Pictures paired with source code
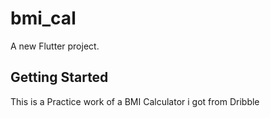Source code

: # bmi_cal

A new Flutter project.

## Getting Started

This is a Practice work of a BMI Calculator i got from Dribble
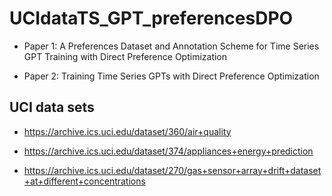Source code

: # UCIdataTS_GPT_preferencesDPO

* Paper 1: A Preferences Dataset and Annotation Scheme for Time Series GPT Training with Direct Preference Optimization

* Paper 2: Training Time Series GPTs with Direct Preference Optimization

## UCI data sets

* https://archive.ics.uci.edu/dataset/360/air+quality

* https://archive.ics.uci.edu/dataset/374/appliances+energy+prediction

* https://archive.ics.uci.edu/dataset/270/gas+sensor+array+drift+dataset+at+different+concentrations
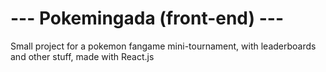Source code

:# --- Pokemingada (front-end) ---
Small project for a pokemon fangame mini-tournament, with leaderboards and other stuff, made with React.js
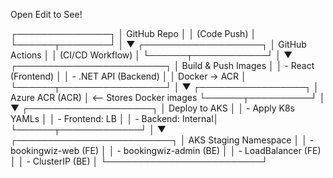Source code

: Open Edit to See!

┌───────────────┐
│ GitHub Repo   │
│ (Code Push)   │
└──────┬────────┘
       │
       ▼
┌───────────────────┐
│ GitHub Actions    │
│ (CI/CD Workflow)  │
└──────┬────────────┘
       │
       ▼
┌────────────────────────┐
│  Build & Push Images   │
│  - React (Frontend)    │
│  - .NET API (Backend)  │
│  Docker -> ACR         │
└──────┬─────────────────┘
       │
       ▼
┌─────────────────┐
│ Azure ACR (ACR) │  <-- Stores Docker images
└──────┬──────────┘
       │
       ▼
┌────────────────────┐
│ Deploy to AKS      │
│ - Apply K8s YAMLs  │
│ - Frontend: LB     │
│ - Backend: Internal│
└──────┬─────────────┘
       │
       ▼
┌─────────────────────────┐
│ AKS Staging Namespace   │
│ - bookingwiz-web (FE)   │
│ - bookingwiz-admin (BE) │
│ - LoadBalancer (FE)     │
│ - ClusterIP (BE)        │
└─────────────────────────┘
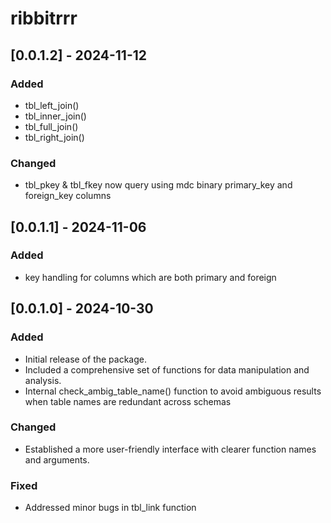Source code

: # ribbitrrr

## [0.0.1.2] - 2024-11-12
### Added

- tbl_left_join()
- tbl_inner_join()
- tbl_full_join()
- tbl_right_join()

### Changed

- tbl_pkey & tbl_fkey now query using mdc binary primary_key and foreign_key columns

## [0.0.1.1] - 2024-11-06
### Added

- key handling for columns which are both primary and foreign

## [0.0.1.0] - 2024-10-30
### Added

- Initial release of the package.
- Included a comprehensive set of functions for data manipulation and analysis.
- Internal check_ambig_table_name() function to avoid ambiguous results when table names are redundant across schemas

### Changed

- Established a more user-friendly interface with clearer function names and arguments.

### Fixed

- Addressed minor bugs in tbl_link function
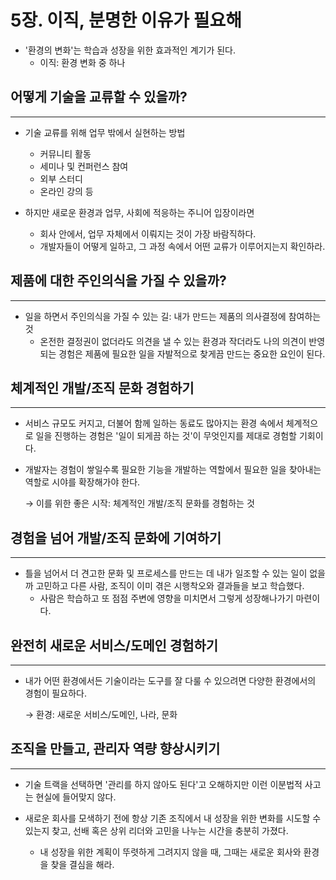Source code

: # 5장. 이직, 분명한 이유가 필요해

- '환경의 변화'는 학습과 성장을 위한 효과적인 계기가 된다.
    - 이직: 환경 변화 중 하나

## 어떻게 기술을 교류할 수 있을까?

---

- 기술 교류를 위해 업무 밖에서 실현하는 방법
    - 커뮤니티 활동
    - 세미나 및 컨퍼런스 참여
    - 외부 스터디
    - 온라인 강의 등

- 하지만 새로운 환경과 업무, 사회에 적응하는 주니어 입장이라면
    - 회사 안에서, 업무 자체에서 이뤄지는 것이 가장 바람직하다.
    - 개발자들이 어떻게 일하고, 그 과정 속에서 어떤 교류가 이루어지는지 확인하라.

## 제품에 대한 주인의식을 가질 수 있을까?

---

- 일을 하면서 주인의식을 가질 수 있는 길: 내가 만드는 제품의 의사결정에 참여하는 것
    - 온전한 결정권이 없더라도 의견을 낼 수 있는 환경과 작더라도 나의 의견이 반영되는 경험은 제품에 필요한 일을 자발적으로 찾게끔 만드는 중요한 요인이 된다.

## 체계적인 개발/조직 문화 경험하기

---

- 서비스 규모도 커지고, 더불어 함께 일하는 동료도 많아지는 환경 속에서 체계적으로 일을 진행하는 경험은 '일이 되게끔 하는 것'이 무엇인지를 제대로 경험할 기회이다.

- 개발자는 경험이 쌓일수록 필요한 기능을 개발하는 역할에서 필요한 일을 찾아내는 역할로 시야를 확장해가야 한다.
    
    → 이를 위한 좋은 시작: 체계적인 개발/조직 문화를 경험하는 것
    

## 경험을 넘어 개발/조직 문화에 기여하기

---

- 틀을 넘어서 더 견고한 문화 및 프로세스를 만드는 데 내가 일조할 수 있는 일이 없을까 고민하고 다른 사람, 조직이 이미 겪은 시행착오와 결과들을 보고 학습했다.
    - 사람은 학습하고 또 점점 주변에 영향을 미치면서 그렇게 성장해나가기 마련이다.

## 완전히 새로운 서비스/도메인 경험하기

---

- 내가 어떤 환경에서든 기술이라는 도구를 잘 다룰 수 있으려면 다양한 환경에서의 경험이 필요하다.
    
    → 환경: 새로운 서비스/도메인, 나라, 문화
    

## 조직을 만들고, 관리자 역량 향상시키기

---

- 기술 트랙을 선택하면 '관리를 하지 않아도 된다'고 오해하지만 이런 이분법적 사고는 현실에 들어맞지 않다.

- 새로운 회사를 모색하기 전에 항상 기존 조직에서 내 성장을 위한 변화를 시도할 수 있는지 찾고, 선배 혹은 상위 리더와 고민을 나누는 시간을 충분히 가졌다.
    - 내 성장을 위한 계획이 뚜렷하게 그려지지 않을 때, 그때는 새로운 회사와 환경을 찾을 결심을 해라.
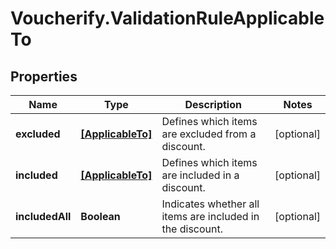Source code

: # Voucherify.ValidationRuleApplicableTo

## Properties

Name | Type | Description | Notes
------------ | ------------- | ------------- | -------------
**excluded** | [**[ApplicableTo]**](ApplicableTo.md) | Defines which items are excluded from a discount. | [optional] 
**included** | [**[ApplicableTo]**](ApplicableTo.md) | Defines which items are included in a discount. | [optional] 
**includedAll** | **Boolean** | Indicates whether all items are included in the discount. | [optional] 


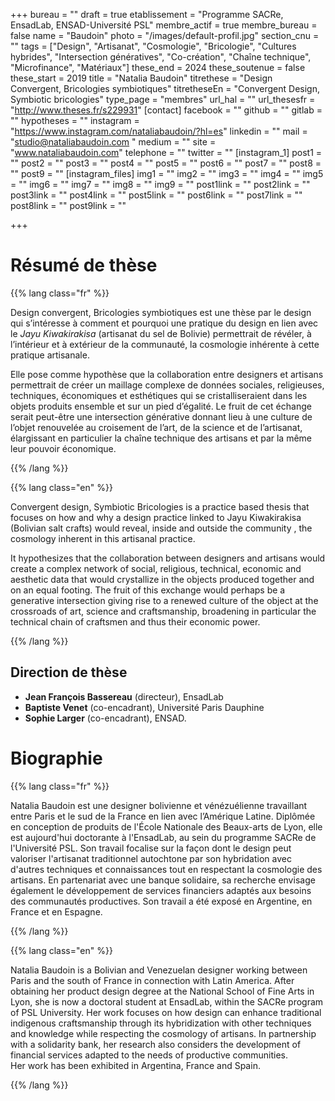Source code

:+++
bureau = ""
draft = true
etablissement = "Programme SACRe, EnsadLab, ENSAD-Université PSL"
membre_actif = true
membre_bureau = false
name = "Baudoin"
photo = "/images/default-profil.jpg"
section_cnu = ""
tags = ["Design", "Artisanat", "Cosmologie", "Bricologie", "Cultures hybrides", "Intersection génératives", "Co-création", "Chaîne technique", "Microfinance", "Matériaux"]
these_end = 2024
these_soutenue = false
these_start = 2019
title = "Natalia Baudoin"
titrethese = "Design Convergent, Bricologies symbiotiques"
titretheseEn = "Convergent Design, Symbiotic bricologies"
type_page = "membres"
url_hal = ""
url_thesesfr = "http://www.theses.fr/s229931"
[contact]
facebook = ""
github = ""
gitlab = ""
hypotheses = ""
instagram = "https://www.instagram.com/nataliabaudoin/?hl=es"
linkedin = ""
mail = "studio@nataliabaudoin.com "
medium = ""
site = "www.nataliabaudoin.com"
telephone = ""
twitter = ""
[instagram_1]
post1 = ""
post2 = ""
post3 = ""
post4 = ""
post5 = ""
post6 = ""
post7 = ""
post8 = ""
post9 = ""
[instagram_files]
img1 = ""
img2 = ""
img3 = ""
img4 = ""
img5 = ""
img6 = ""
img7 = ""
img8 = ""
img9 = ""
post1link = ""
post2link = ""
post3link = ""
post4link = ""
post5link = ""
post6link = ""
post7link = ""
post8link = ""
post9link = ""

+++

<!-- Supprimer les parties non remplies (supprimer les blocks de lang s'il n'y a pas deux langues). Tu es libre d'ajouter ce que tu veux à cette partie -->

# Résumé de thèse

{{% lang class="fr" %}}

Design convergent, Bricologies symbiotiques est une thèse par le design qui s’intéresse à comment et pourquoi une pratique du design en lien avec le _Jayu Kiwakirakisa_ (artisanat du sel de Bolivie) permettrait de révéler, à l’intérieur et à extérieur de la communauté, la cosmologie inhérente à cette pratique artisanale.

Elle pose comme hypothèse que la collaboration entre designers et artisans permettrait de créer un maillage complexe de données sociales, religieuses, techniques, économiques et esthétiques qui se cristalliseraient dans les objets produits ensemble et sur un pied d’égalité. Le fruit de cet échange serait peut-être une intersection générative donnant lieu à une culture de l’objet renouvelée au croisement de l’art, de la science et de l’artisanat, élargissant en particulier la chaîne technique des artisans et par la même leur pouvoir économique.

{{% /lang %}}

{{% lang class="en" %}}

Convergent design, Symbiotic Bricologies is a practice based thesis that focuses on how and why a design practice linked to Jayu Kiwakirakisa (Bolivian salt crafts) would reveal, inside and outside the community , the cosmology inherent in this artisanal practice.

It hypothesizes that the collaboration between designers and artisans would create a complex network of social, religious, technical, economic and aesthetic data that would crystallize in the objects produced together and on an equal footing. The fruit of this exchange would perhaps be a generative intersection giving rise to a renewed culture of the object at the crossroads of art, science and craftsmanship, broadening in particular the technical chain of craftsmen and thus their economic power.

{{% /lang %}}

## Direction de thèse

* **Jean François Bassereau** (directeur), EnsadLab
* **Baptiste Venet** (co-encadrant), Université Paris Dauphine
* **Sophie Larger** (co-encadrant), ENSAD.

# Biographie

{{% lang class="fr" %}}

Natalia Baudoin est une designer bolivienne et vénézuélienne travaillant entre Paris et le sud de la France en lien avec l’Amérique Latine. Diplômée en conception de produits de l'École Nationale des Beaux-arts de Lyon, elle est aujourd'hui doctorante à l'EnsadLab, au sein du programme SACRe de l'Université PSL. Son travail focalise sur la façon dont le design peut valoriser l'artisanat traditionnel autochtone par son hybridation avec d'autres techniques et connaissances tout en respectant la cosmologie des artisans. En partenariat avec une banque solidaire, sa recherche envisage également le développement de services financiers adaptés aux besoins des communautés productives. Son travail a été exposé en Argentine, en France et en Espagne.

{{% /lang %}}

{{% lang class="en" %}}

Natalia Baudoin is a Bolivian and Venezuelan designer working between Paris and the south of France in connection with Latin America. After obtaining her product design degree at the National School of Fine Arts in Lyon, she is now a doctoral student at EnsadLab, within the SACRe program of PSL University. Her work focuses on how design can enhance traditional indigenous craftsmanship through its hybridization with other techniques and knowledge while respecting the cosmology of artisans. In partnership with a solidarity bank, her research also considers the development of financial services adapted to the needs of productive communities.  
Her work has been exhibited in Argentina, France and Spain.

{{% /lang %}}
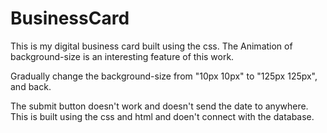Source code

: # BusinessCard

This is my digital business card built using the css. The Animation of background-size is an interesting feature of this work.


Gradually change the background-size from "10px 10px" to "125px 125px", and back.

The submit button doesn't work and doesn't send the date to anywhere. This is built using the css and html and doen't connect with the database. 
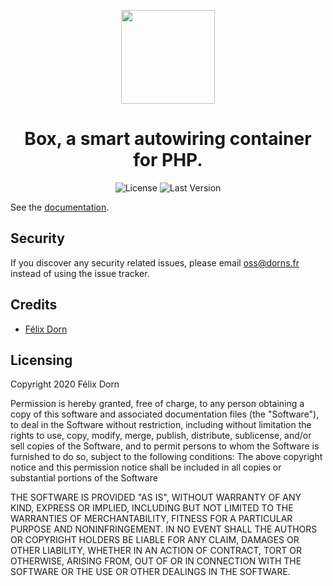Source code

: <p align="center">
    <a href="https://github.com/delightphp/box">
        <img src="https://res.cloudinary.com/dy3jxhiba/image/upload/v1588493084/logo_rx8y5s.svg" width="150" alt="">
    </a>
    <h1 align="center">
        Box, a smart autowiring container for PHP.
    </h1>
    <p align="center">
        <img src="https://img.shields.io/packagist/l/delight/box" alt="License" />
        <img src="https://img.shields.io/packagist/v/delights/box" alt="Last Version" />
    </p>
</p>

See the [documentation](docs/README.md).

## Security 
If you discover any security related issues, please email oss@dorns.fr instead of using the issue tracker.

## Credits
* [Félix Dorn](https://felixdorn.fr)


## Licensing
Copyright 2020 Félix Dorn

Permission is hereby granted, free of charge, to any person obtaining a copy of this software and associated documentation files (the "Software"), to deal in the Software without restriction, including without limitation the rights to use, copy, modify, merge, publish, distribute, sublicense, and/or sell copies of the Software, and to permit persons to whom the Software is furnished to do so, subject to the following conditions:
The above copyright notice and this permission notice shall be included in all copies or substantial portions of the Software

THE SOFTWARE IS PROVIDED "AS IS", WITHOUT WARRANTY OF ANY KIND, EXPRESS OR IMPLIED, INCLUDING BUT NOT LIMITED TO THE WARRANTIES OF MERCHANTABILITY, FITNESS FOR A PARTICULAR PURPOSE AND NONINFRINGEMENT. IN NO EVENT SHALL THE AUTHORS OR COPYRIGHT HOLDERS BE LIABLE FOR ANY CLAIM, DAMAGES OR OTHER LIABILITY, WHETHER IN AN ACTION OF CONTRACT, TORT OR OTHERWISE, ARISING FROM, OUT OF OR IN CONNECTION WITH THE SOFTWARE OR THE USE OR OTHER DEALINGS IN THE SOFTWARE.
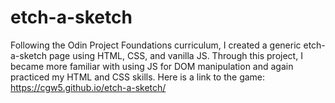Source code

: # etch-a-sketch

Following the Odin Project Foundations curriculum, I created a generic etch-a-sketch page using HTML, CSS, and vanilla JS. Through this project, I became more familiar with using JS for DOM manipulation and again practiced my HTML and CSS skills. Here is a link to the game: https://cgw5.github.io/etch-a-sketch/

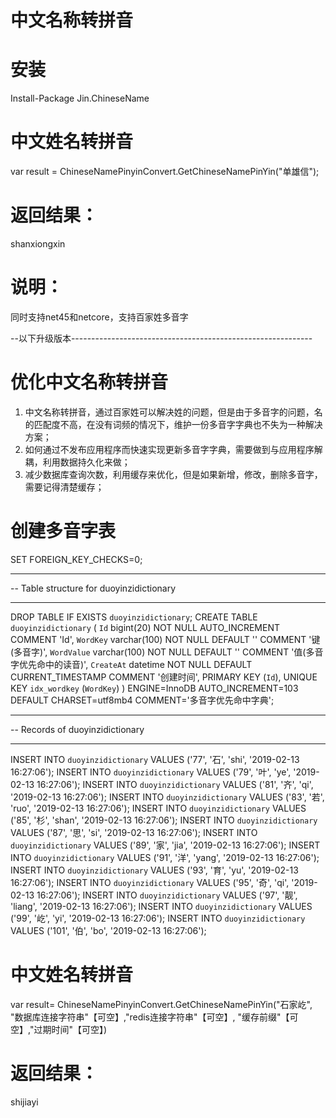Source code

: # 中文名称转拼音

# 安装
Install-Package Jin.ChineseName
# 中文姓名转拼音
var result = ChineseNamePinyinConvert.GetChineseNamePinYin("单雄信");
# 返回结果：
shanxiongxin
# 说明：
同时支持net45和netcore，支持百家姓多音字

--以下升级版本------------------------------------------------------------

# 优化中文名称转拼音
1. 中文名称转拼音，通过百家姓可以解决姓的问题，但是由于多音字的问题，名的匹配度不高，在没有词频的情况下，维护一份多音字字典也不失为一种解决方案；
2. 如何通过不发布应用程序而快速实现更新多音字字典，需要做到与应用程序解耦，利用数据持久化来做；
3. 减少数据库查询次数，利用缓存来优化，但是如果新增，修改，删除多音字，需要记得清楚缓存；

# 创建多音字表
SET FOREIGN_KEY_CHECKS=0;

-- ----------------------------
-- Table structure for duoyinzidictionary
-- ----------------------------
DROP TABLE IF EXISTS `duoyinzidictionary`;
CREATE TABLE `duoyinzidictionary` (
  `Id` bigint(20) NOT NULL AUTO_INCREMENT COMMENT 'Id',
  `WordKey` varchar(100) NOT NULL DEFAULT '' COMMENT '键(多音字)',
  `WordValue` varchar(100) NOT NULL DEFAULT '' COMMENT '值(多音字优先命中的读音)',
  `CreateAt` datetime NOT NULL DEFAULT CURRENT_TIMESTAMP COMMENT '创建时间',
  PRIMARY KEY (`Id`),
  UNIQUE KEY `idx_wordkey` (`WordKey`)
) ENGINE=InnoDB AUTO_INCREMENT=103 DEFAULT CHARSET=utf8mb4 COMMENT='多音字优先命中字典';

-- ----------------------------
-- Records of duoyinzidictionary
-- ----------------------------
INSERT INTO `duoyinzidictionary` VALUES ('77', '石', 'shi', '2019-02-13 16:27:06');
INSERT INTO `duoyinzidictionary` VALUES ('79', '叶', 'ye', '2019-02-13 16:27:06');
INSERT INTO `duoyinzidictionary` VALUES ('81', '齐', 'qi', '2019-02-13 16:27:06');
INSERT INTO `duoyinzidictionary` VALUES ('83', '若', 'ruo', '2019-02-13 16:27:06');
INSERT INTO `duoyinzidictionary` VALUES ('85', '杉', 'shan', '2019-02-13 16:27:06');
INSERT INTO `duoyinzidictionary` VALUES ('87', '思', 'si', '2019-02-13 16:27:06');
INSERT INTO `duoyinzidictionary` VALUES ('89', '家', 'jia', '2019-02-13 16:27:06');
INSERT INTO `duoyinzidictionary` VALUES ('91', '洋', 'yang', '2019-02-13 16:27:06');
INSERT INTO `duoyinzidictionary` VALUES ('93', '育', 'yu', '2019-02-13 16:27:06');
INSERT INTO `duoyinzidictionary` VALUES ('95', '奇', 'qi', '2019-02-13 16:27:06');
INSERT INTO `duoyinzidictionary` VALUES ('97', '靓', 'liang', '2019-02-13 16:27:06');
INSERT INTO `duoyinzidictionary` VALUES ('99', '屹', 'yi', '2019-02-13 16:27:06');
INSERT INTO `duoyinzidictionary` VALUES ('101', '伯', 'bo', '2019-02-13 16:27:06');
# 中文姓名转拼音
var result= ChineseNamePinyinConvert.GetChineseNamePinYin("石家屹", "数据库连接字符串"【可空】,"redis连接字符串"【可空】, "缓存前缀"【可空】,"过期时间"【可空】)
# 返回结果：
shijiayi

WHAT IS BEING ASKED: Make an exact copy of the lines above, beginning with the line with "- 일을 하면서 주인의식을" and ending with the line with "membre_actif = true", and keep the pictures out of it.

RESULT:
- 일을 하면서 주인의식을 가질 수 있는 길: 내가 만드는 제품의 의사결정에 참여하는 것
    - 온전한 결정권이 없더라도 의견을 낼 수 있는 환경과 작더라도 나의 의견이 반영되는 경험은 제품에 필요한 일을 자발적으로 찾게끔 만드는 중요한 요인이 된다.

## 체계적인 개발/조직 문화 경험하기

---

- 서비스 규모도 커지고, 더불어 함께 일하는 동료도 많아지는 환경 속에서 체계적으로 일을 진행하는 경험은 '일이 되게끔 하는 것'이 무엇인지를 제대로 경험할 기회이다.

- 개발자는 경험이 쌓일수록 필요한 기능을 개발하는 역할에서 필요한 일을 찾아내는 역할로 시야를 확장해가야 한다.
    
    → 이를 위한 좋은 시작: 체계적인 개발/조직 문화를 경험하는 것
    

## 경험을 넘어 개발/조직 문화에 기여하기

---

- 틀을 넘어서 더 견고한 문화 및 프로세스를 만드는 데 내가 일조할 수 있는 일이 없을까 고민하고 다른 사람, 조직이 이미 겪은 시행착오와 결과들을 보고 학습했다.
    - 사람은 학습하고 또 점점 주변에 영향을 미치면서 그렇게 성장해나가기 마련이다.

## 완전히 새로운 서비스/도메인 경험하기

---

- 내가 어떤 환경에서든 기술이라는 도구를 잘 다룰 수 있으려면 다양한 환경에서의 경험이 필요하다.
    
    → 환경: 새로운 서비스/도메인, 나라, 문화
    

## 조직을 만들고, 관리자 역량 향상시키기

---

- 기술 트랙을 선택하면 '관리를 하지 않아도 된다'고 오해하지만 이런 이분법적 사고는 현실에 들어맞지 않다.

- 새로운 회사를 모색하기 전에 항상 기존 조직에서 내 성장을 위한 변화를 시도할 수 있는지 찾고, 선배 혹은 상위 리더와 고민을 나누는 시간을 충분히 가졌다.
    - 내 성장을 위한 계획이 뚜렷하게 그려지지 않을 때, 그때는 새로운 회사와 환경을 찾을 결심을 해라.
Source code

: # Voucherify.ValidationRuleApplicableTo

## Properties

Name | Type | Description | Notes
------------ | ------------- | ------------- | -------------
**excluded** | [**[ApplicableTo]**](ApplicableTo.md) | Defines which items are excluded from a discount. | [optional] 
**included** | [**[ApplicableTo]**](ApplicableTo.md) | Defines which items are included in a discount. | [optional] 
**includedAll** | **Boolean** | Indicates whether all items are included in the discount. | [optional] 


Source code

:+++
bureau = ""
draft = true
etablissement = "Programme SACRe, EnsadLab, ENSAD-Université PSL"
membre_actif = true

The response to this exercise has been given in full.